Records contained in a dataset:
##########
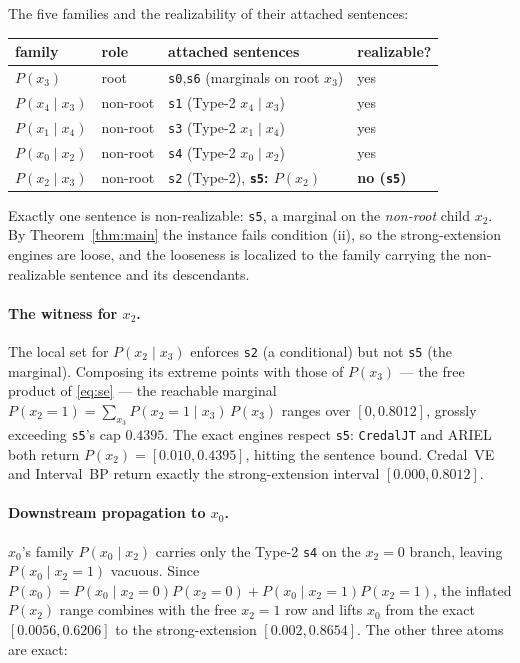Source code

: \documentclass[11pt]{article}
\begin{document}
The five families and the
realizability of their attached sentences:
\begin{center}\small
\begin{tabular}{llll}
\toprule
family & role & attached sentences & realizable? \\
\midrule
$P(x_3)$        & root      & \texttt{s0},\texttt{s6} (marginals on root $x_3$) & yes \\
$P(x_4\mid x_3)$ & non-root & \texttt{s1} (Type-2 $x_4\mid x_3$) & yes \\
$P(x_1\mid x_4)$ & non-root & \texttt{s3} (Type-2 $x_1\mid x_4$) & yes \\
$P(x_0\mid x_2)$ & non-root & \texttt{s4} (Type-2 $x_0\mid x_2$) & yes \\
$P(x_2\mid x_3)$ & non-root & \texttt{s2} (Type-2), \;\textbf{\texttt{s5}: $P(x_2)$} & \textbf{no (\texttt{s5})} \\
\bottomrule
\end{tabular}
\end{center}
Exactly one sentence is non-realizable: \texttt{s5}, a marginal on the \emph{non-root} child $x_2$.
By Theorem~\ref{thm:main} the instance fails condition (ii), so the strong-extension engines are
loose, and the looseness is localized to the family carrying the non-realizable sentence and its
descendants.

\paragraph{The witness for $x_2$.} The local set for $P(x_2\mid x_3)$ enforces \texttt{s2} (a
conditional) but not \texttt{s5} (the marginal). Composing its extreme points with those of $P(x_3)$
--- the free product of \eqref{eq:se} --- the reachable marginal
$P(x_2{=}1)=\sum_{x_3}P(x_2{=}1\mid x_3)\,P(x_3)$ ranges over $[0,0.8012]$, grossly exceeding
\texttt{s5}'s cap $0.4395$. The exact engines respect \texttt{s5}: \texttt{CredalJT} and ARIEL both
return $P(x_2)=[0.010,0.4395]$, hitting the sentence bound. Credal~VE and Interval~BP return exactly
the strong-extension interval $[0.000,0.8012]$.

\paragraph{Downstream propagation to $x_0$.} $x_0$'s family $P(x_0\mid x_2)$ carries only the Type-2
\texttt{s4} on the $x_2{=}0$ branch, leaving $P(x_0\mid x_2{=}1)$ vacuous. Since
$P(x_0)=P(x_0\mid x_2{=}0)P(x_2{=}0)+P(x_0\mid x_2{=}1)P(x_2{=}1)$, the inflated $P(x_2)$ range
combines with the free $x_2{=}1$ row and lifts $x_0$ from the exact $[0.0056,0.6206]$ to the
strong-extension $[0.002,0.8654]$. The other three atoms are exact:
\end{document}
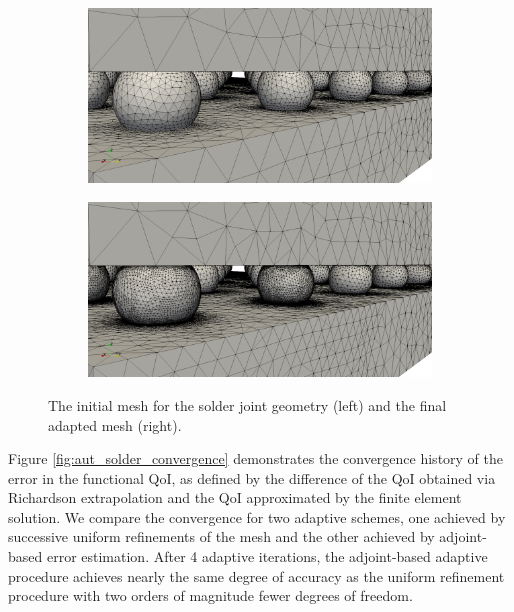 \begin{figure}[ht!]
\centering
\begin{subfigure}{.5\textwidth}
\centering
\includegraphics[width=.99\linewidth]{img/aut_solder_mesh_initial2.png}
\end{subfigure}%
\begin{subfigure}{0.5\textwidth}
\centering
\includegraphics[width=.99\linewidth]{img/aut_solder_mesh_final2.png}
\end{subfigure}%
\caption{The initial mesh for the solder joint geometry (left) and the
final adapted mesh (right).}
\label{fig:aut_solder_mesh2}
\end{figure}

Figure \ref{fig:aut_solder_convergence} demonstrates the
convergence history of the error in the functional QoI,
as defined by the difference of the QoI obtained via
Richardson extrapolation and the QoI approximated by the
finite element solution. We compare the convergence for
two adaptive schemes, one achieved by successive uniform
refinements of the mesh and the other achieved by adjoint-based
error estimation. After 4 adaptive iterations, the adjoint-based
adaptive procedure achieves nearly the same degree of accuracy
as the uniform refinement procedure with two orders of
magnitude fewer degrees of freedom.

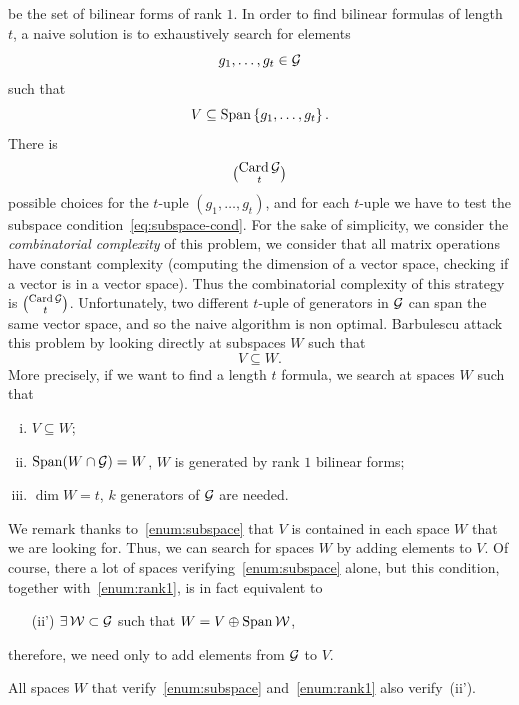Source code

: be the set of bilinear forms of rank $1$. In order to find bilinear formulas of
length $t$, a naive solution is to exhaustively search for elements 
\[
  g_1, \dots, g_t\in\mathcal{G}
\]
such that
\begin{equation}
  V\subseteq\operatorname{Span}\left\{ g_1, \dots, g_t \right\}.
  \label{eq:subspace-cond}
\end{equation}
There is 
\[
  {\operatorname{Card}\mathcal{G}}\choose{t}
\]
possible choices for the $t$-uple $(g_1, \dots, g_t)$, and for each $t$-uple we
have to test the subspace condition~\eqref{eq:subspace-cond}. For the sake of
simplicity, we consider the \emph{combinatorial complexity} of this problem, \ie
we consider that all matrix operations have constant complexity (\eg computing
the dimension of a vector space, checking if a vector is in a vector space).
Thus the combinatorial complexity of this strategy is ${\operatorname{Card}\mathcal{G}}\choose{t}$.
Unfortunately, two different $t$-uple of generators in $\mathcal{G}$ can span the same
vector space, and so the naive algorithm is non optimal. Barbulescu \etal attack
this problem by looking directly at subspaces $W$ such that
\[
V\subseteq W.
\]
More precisely, if we want to find a length $t$ formula, we search at spaces $W$ such that
\begin{enumerate}[(i)]
  \item \label{enum:subspace} $V\subseteq W$;
  \item \label{enum:rank1} $\operatorname{Span}(W\cap\mathcal{G}) = W$, \ie $W$ is generated by rank $1$ bilinear forms;
  \item $\dim W = t$, \ie $k$ generators of $\mathcal{G}$ are needed.
\end{enumerate}
We remark thanks to~\ref{enum:subspace} that $V$ is contained in each space $W$
that we are looking for. Thus, we can search for spaces $W$ by adding elements
to $V$. Of course, there a lot of spaces verifying~\ref{enum:subspace}
alone, but this condition, together with~\ref{enum:rank1}, is in fact equivalent
to
\begin{enumerate}
  \item[(ii')] \label{enum:sum} $\exists\,\mathcal{W}\subset\mathcal{G}$ such that
    $W=V\oplus\operatorname{Span}\mathcal{W}$,
\end{enumerate}
therefore, we need only to add elements from $\mathcal{G}$ to $V$.
\begin{lm}
  \label{lm:cond-equiv}
  All spaces $W$ that verify~\ref{enum:subspace} and~\ref{enum:rank1} also
  verify~(ii').
\end{lm}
##########
**Task objective**
For this exercise, return every entry verbatim and omit all pictures.

**Your response**
Source code

: \documentclass[11pt]{article}
\begin{document}
The five families and the
realizability of their attached sentences:
\begin{center}\small
\begin{tabular}{llll}
\toprule
family & role & attached sentences & realizable? \\
\midrule
$P(x_3)$        & root      & \texttt{s0},\texttt{s6} (marginals on root $x_3$) & yes \\
$P(x_4\mid x_3)$ & non-root & \texttt{s1} (Type-2 $x_4\mid x_3$) & yes \\
$P(x_1\mid x_4)$ & non-root & \texttt{s3} (Type-2 $x_1\mid x_4$) & yes \\
$P(x_0\mid x_2)$ & non-root & \texttt{s4} (Type-2 $x_0\mid x_2$) & yes \\
$P(x_2\mid x_3)$ & non-root & \texttt{s2} (Type-2), \;\textbf{\texttt{s5}: $P(x_2)$} & \textbf{no (\texttt{s5})} \\
\bottomrule
\end{tabular}
\end{center}
Exactly one sentence is non-realizable: \texttt{s5}, a marginal on the \emph{non-root} child $x_2$.
By Theorem~\ref{thm:main} the instance fails condition (ii), so the strong-extension engines are
loose, and the looseness is localized to the family carrying the non-realizable sentence and its
descendants.

\paragraph{The witness for $x_2$.} The local set for $P(x_2\mid x_3)$ enforces \texttt{s2} (a
conditional) but not \texttt{s5} (the marginal). Composing its extreme points with those of $P(x_3)$
--- the free product of \eqref{eq:se} --- the reachable marginal
$P(x_2{=}1)=\sum_{x_3}P(x_2{=}1\mid x_3)\,P(x_3)$ ranges over $[0,0.8012]$, grossly exceeding
\texttt{s5}'s cap $0.4395$. The exact engines respect \texttt{s5}: \texttt{CredalJT} and ARIEL both
return $P(x_2)=[0.010,0.4395]$, hitting the sentence bound. Credal~VE and Interval~BP return exactly
the strong-extension interval $[0.000,0.8012]$.

\paragraph{Downstream propagation to $x_0$.} $x_0$'s family $P(x_0\mid x_2)$ carries only the Type-2
\texttt{s4} on the $x_2{=}0$ branch, leaving $P(x_0\mid x_2{=}1)$ vacuous. Since
$P(x_0)=P(x_0\mid x_2{=}0)P(x_2{=}0)+P(x_0\mid x_2{=}1)P(x_2{=}1)$, the inflated $P(x_2)$ range
combines with the free $x_2{=}1$ row and lifts $x_0$ from the exact $[0.0056,0.6206]$ to the
strong-extension $[0.002,0.8654]$. The other three atoms are exact:
\end{document}
 \begin{figure}[ht!]
\centering
\begin{subfigure}{.5\textwidth}
\centering
\includegraphics[width=.99\linewidth]{img/aut_solder_mesh_initial2.png}
\end{subfigure}%
\begin{subfigure}{0.5\textwidth}
\centering
\includegraphics[width=.99\linewidth]{img/aut_solder_mesh_final2.png}
\end{subfigure}%
\caption{The initial mesh for the solder joint geometry (left) and the
final adapted mesh (right).}
\label{fig:aut_solder_mesh2}
\end{figure}

Figure \ref{fig:aut_solder_convergence} demonstrates the
convergence history of the error in the functional QoI,
as defined by the difference of the QoI obtained via
Richardson extrapolation and the QoI approximated by the
finite element solution. We compare the convergence for
two adaptive schemes, one achieved by successive uniform
refinements of the mesh and the other achieved by adjoint-based
error estimation. After 4 adaptive iterations, the adjoint-based
adaptive procedure achieves nearly the same degree of accuracy
as the uniform refinement procedure with two orders of
magnitude fewer degrees of freedom.

Source code

: be the set of bilinear forms of rank $1$. In order to find bilinear formulas of
length $t$, a naive solution is to exhaustively search for elements 
\[
  g_1, \dots, g_t\in\mathcal{G}
\]
such that
\begin{equation}
  V\subseteq\operatorname{Span}\left\{ g_1, \dots, g_t \right\}.
  \label{eq:subspace-cond}
\end{equation}
There is 
\[
  {\operatorname{Card}\mathcal{G}}\choose{t}
\]
possible choices for the $t$-uple $(g_1, \dots, g_t)$, and for each $t$-uple we
have to test the subspace condition~\eqref{eq:subspace-cond}. For the sake of
simplicity, we consider the \emph{combinatorial complexity} of this problem, \ie
we consider that all matrix operations have constant complexity (\eg computing
the dimension of a vector space, checking if a vector is in a vector space).
Thus the combinatorial complexity of this strategy is ${\operatorname{Card}\mathcal{G}}\choose{t}$.
Unfortunately, two different $t$-uple of generators in $\mathcal{G}$ can span the same
vector space, and so the naive algorithm is non optimal. Barbulescu \etal attack
this problem by looking directly at subspaces $W$ such that
\[
V\subseteq W.
\]
More precisely, if we want to find a length $t$ formula, we search at spaces $W$ such that
\begin{enumerate}[(i)]
  \item \label{enum:subspace} $V\subseteq W$;
  \item \label{enum:rank1} $\operatorname{Span}(W\cap\mathcal{G}) = W$, \ie $W$ is generated by rank $1$ bilinear forms;
  \item $\dim W = t$, \ie $k$ generators of $\mathcal{G}$ are needed.
\end{enumerate}
We remark thanks to~\ref{enum:subspace} that $V$ is contained in each space $W$
that we are looking for. Thus, we can search for spaces $W$ by adding elements
to $V$. Of course, there a lot of spaces verifying~\ref{enum:subspace}
alone, but this condition, together with~\ref{enum:rank1}, is in fact equivalent
to
\begin{enumerate}
  \item[(ii')] \label{enum:sum} $\exists\,\mathcal{W}\subset\mathcal{G}$ such that
    $W=V\oplus\operatorname{Span}\mathcal{W}$,
\end{enumerate}
therefore, we need only to add elements from $\mathcal{G}$ to $V$.
\begin{lm}
  \label{lm:cond-equiv}
  All spaces $W$ that verify~\ref{enum:subspace} and~\ref{enum:rank1} also
  verify~(ii').
\end{lm}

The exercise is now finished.